The limitation is that scripts can evade detection by incorporating random parameters.
2. Graph Analysis
Graph analysis focuses on:
- •Transfer network structures.
- •Interconnections between addresses.
- •Similarities in on-chain transaction paths.
Attackers can bypass this by "cross-mixing" transaction paths.
3. Device Fingerprints + IP Identification
This intuitive method can be circumvented by VPNs, multiple devices, scripts, and proxy pools.
4. Economic Cost Models (On-chain Actions Have a Cost)
Examples include airdrops requiring high gas fees, frequent interactions, and substantial activity. Script farms can still execute these actions, albeit at a slightly higher cost.

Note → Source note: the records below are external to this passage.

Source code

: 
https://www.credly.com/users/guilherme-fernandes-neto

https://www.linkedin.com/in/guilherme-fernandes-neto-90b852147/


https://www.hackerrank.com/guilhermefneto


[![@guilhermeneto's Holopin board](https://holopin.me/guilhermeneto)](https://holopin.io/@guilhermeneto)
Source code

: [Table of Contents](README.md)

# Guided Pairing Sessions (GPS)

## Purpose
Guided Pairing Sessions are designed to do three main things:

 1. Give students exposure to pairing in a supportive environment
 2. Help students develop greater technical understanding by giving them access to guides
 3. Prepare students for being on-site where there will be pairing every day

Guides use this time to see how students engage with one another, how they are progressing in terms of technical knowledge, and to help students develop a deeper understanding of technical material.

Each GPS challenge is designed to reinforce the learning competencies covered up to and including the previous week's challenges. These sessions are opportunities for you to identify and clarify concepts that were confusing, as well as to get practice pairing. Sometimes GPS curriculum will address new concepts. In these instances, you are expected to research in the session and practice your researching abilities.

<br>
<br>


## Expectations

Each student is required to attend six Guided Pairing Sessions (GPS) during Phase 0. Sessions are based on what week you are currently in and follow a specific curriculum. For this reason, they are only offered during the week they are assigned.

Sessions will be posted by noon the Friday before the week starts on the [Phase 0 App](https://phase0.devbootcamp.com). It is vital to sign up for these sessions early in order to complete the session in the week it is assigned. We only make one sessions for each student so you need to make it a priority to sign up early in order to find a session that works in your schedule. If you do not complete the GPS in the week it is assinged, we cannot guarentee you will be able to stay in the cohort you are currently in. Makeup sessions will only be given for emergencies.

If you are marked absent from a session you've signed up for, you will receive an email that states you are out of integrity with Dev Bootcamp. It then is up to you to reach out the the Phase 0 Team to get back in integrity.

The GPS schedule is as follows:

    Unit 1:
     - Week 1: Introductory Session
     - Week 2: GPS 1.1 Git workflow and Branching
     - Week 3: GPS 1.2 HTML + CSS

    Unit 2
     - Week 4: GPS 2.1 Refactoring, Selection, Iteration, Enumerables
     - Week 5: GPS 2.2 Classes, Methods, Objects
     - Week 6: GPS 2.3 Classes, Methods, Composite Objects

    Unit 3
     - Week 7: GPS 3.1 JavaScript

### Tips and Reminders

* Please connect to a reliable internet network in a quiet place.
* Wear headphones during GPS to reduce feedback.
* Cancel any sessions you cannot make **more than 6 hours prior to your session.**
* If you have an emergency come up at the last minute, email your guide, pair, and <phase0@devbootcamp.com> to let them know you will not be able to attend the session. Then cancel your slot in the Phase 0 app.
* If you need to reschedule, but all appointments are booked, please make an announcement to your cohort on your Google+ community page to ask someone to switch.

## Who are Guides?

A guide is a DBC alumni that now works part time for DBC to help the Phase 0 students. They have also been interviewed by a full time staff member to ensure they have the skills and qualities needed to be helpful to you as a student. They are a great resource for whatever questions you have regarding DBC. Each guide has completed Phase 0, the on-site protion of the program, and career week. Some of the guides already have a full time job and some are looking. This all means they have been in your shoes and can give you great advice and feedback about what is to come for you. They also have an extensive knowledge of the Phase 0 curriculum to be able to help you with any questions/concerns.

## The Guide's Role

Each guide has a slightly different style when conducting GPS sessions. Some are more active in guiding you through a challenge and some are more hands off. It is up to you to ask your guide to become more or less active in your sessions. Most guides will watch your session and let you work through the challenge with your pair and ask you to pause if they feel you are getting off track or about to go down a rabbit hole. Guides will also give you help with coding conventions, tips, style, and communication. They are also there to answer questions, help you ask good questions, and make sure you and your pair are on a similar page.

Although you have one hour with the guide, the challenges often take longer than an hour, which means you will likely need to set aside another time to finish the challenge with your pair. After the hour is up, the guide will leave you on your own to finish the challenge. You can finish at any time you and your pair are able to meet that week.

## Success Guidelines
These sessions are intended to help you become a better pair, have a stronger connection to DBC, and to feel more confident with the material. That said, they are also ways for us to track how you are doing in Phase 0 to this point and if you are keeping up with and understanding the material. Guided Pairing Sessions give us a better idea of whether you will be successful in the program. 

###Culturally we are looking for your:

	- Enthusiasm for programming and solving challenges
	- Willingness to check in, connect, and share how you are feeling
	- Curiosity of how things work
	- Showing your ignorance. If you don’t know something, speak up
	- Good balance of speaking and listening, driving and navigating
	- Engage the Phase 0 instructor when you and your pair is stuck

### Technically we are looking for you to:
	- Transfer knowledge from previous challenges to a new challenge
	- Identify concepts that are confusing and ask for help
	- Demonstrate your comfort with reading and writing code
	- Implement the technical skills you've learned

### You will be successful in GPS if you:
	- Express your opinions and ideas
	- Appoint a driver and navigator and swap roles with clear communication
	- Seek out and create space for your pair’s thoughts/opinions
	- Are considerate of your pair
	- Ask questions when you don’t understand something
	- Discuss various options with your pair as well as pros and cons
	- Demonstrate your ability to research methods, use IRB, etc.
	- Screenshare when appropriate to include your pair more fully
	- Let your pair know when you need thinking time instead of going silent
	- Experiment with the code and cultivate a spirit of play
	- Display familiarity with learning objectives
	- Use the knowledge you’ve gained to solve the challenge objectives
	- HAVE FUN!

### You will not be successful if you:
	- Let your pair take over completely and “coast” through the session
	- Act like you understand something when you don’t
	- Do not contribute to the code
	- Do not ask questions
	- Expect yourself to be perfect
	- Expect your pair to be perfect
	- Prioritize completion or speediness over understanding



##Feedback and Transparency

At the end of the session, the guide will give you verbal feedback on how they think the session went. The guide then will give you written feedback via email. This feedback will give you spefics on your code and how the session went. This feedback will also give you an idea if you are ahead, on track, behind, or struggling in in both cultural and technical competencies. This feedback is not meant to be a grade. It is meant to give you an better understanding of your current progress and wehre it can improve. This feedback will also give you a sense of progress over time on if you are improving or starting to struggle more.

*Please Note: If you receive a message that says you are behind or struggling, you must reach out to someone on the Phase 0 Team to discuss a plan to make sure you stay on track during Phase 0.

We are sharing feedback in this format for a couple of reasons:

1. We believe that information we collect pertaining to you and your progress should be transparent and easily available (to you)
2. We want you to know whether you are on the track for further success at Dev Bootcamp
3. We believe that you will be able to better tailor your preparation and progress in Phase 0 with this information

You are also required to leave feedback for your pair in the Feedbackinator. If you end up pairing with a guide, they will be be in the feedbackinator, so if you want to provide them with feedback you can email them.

5. KYC (Most Effective but Least Decentralized)
Know Your Customer (KYC) procedures are highly effective but compromise:
- •User privacy.
- •Permissionless access.
- •The trustless and permissionless nature of DeFi.
Consequently, most projects cannot widely adopt this approach.
6. Trusted Execution Environments (TEE)
Technologies like Intel SGX and privacy-preserving proofs are being explored, but they are not yet mature enough for widespread implementation.
Three Fundamental Web3 Properties That Make Sybil Attacks Persistent
- Costless Address Creation: It is impossible to prevent individuals from generating vast numbers of addresses.
- Inherently Anonymous User Identities: Blockchains are designed to function without requiring real-world identity verification.
- Disguised On-chain Behavior:
- •Scripts can simulate infinite users.
- •Transaction paths can be mimicked.
- •Interactions can be duplicated.
- •Suspicious activity can be concealed.
- Attraction of Script Farms to Incentives: Wherever financial incentives exist, Sybil attacks will likely follow.
Future Anti-Sybil Trends in Web3
- •Zero-Knowledge (ZK)-based Identity (ZK-ID): Enabling verification of real human users without revealing their personal information.
- •Soulbound Identity Systems: Enhancing the non-transferability of accounts to prevent identity theft and manipulation.
- •Dynamic Participation Rating (DPR): Assigning greater weight to participants demonstrating genuine and consistent engagement.
- •Cross-Chain Identity: Evaluating user authenticity based on aggregated behavior across multiple blockchain networks.
- •High-Frequency Behavioral Graphing (with AI): Leveraging artificial intelligence to play a central role in future Anti-Sybil defense systems.
Conclusion: Sybil Attacks Will Never Disappear, but They Can Be Managed
Sybil attacks are an inherent structural feature of Web3 and will persist. However, the industry must focus on:
- •Understanding their mechanisms.
- •Developing effective identification methods.
- •Implementing robust management strategies.
- •Building Sybil-resistant systems.
- •Designing incentive models resilient to such attacks.
This responsibility lies not only with project teams but is also crucial for the sustainable and healthy growth of the industry.
- •Comprehending Sybil attacks provides insight into the "real world" of Web3.
- •Understanding how to defend against them illuminates the future direction of Web3.